Exercise description: Nothing in the entries should change; repeat them exactly.

Data shown:
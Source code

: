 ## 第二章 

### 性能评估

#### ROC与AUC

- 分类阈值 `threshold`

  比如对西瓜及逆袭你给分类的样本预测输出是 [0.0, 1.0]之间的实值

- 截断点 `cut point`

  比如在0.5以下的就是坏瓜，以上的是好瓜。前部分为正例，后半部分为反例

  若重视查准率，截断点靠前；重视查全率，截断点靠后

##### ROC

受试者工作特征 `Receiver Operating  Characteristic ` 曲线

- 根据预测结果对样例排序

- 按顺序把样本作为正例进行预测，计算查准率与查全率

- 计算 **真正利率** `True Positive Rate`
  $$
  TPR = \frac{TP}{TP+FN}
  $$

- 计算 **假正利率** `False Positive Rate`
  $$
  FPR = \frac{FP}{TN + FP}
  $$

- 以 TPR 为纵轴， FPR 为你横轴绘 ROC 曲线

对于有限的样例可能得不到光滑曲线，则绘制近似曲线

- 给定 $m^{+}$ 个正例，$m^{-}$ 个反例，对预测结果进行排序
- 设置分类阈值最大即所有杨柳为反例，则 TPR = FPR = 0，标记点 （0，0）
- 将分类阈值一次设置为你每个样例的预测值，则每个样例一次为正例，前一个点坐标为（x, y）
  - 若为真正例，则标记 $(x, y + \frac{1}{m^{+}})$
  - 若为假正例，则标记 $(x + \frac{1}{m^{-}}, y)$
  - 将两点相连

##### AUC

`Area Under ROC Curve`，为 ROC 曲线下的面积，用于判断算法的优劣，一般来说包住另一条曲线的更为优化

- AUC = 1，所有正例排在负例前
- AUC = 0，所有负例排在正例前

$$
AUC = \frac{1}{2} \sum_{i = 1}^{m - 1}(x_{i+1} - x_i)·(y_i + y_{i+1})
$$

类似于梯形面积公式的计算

Expected answer:
Source code

: ## 第二章 

### 性能评估

#### ROC与AUC

- 分类阈值 `threshold`

  比如对西瓜及逆袭你给分类的样本预测输出是 [0.0, 1.0]之间的实值

- 截断点 `cut point`

  比如在0.5以下的就是坏瓜，以上的是好瓜。前部分为正例，后半部分为反例

  若重视查准率，截断点靠前；重视查全率，截断点靠后

##### ROC

受试者工作特征 `Receiver Operating  Characteristic ` 曲线

- 根据预测结果对样例排序

- 按顺序把样本作为正例进行预测，计算查准率与查全率

- 计算 **真正利率** `True Positive Rate`
  $$
  TPR = \frac{TP}{TP+FN}
  $$

- 计算 **假正利率** `False Positive Rate`
  $$
  FPR = \frac{FP}{TN + FP}
  $$

- 以 TPR 为纵轴， FPR 为你横轴绘 ROC 曲线

对于有限的样例可能得不到光滑曲线，则绘制近似曲线

- 给定 $m^{+}$ 个正例，$m^{-}$ 个反例，对预测结果进行排序
- 设置分类阈值最大即所有杨柳为反例，则 TPR = FPR = 0，标记点 （0，0）
- 将分类阈值一次设置为你每个样例的预测值，则每个样例一次为正例，前一个点坐标为（x, y）
  - 若为真正例，则标记 $(x, y + \frac{1}{m^{+}})$
  - 若为假正例，则标记 $(x + \frac{1}{m^{-}}, y)$
  - 将两点相连

##### AUC

`Area Under ROC Curve`，为 ROC 曲线下的面积，用于判断算法的优劣，一般来说包住另一条曲线的更为优化

- AUC = 1，所有正例排在负例前
- AUC = 0，所有负例排在正例前

$$
AUC = \frac{1}{2} \sum_{i = 1}^{m - 1}(x_{i+1} - x_i)·(y_i + y_{i+1})
$$

类似于梯形面积公式的计算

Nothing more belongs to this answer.